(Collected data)
::::::

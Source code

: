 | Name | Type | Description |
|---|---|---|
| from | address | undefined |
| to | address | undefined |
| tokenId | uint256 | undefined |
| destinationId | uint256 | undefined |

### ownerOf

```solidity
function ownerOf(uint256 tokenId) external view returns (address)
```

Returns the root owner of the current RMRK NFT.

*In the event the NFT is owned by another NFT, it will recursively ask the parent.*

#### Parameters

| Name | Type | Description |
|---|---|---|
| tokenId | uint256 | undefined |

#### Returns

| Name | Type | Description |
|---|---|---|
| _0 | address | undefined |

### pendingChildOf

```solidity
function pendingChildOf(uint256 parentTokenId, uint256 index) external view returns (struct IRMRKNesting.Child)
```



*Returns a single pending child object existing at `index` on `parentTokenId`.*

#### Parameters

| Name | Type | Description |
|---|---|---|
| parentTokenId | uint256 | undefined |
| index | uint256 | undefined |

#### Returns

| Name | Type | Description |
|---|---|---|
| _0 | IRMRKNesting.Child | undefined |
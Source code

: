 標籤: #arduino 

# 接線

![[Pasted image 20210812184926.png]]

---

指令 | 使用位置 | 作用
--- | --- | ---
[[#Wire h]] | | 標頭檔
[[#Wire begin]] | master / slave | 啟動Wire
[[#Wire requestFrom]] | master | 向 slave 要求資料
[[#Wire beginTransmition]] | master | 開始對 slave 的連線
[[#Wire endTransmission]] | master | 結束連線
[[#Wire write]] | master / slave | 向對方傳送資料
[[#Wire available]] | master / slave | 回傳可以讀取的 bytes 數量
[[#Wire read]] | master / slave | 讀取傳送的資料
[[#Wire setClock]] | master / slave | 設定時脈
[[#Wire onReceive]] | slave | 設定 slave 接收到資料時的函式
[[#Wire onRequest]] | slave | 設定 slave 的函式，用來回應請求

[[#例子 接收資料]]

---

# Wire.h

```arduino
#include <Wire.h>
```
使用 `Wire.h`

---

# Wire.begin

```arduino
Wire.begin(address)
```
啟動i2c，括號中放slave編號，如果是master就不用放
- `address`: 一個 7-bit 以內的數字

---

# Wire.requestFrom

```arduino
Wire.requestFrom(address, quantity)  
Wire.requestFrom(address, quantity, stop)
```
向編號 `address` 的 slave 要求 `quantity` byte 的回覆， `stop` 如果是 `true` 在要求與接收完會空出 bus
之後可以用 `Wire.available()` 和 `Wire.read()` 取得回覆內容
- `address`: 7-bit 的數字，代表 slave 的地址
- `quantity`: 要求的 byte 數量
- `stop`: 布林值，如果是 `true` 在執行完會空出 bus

::::::

[WHAT YOU HAVE TO DO]:
Copy every line from the records above that contains the string "true".

[WRITTEN ANSWER]:
向編號 `address` 的 slave 要求 `quantity` byte 的回覆， `stop` 如果是 `true` 在要求與接收完會空出 bus
- `stop`: 布林值，如果是 `true` 在執行完會空出 bus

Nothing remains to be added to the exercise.